- [Task objective]
Your answer must be every line of the data that contains "Review".

- [Input material]
-.-.-

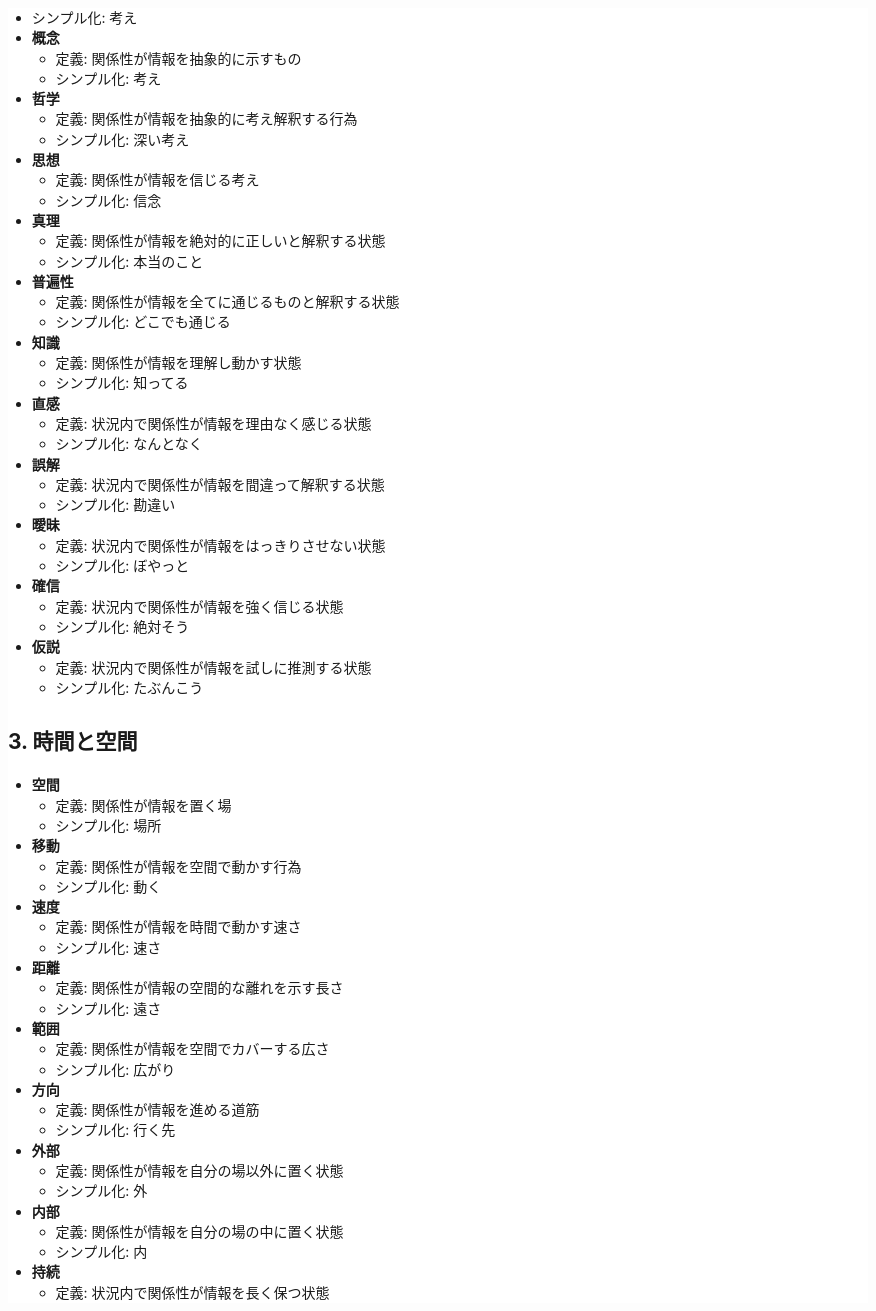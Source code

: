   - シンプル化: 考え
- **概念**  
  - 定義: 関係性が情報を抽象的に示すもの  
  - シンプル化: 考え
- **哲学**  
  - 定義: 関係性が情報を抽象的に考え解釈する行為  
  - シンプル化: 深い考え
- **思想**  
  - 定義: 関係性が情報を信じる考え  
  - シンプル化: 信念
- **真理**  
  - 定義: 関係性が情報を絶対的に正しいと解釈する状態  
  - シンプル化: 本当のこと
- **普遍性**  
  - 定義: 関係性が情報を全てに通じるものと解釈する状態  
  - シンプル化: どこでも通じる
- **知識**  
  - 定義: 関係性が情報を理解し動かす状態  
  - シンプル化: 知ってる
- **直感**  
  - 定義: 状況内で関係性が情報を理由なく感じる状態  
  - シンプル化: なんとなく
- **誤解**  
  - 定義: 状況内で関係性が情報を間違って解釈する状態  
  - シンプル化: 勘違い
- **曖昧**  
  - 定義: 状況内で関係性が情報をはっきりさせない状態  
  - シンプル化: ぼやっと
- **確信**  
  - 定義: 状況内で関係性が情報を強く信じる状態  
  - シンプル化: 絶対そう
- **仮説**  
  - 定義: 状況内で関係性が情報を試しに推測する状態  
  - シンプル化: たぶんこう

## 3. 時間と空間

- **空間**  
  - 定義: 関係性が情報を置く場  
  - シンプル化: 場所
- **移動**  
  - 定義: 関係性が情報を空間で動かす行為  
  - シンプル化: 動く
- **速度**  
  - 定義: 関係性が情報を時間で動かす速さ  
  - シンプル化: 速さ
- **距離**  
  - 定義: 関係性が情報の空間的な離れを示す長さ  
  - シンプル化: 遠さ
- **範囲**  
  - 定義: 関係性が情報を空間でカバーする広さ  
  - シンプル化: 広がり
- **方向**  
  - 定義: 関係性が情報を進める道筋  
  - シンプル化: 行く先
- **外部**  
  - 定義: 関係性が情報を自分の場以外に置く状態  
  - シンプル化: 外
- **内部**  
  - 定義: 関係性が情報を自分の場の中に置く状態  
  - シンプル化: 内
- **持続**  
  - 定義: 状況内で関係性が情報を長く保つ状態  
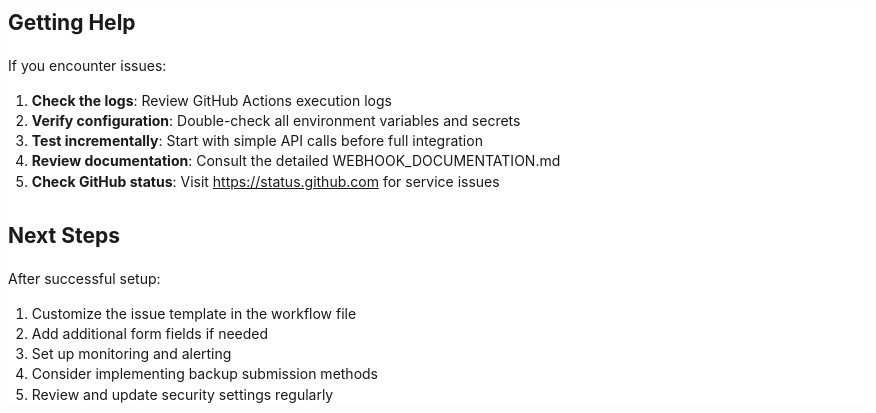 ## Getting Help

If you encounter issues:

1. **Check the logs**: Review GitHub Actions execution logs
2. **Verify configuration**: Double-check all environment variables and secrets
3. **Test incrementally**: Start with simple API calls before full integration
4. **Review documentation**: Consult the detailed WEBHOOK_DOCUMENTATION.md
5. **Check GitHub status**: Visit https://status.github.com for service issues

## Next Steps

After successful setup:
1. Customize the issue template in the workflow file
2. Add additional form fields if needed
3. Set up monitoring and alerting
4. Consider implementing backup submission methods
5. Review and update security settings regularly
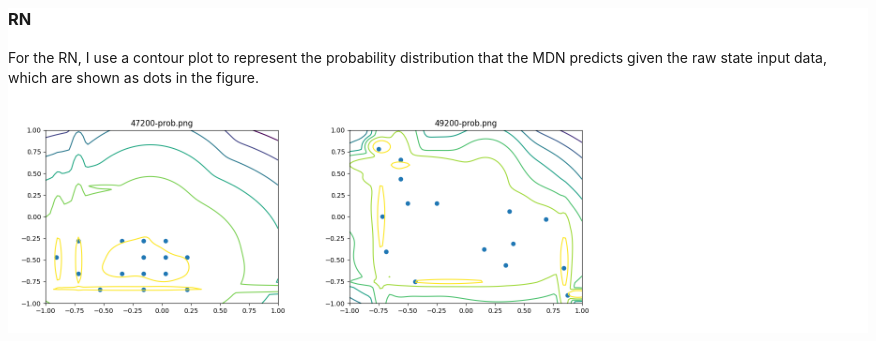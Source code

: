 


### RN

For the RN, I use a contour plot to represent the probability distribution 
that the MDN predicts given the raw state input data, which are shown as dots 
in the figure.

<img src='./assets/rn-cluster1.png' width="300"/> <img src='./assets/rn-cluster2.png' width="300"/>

-.-.-

- [Answer space]
1. **Check the logs**: Review GitHub Actions execution logs
4. **Review documentation**: Consult the detailed WEBHOOK_DOCUMENTATION.md
5. Review and update security settings regularly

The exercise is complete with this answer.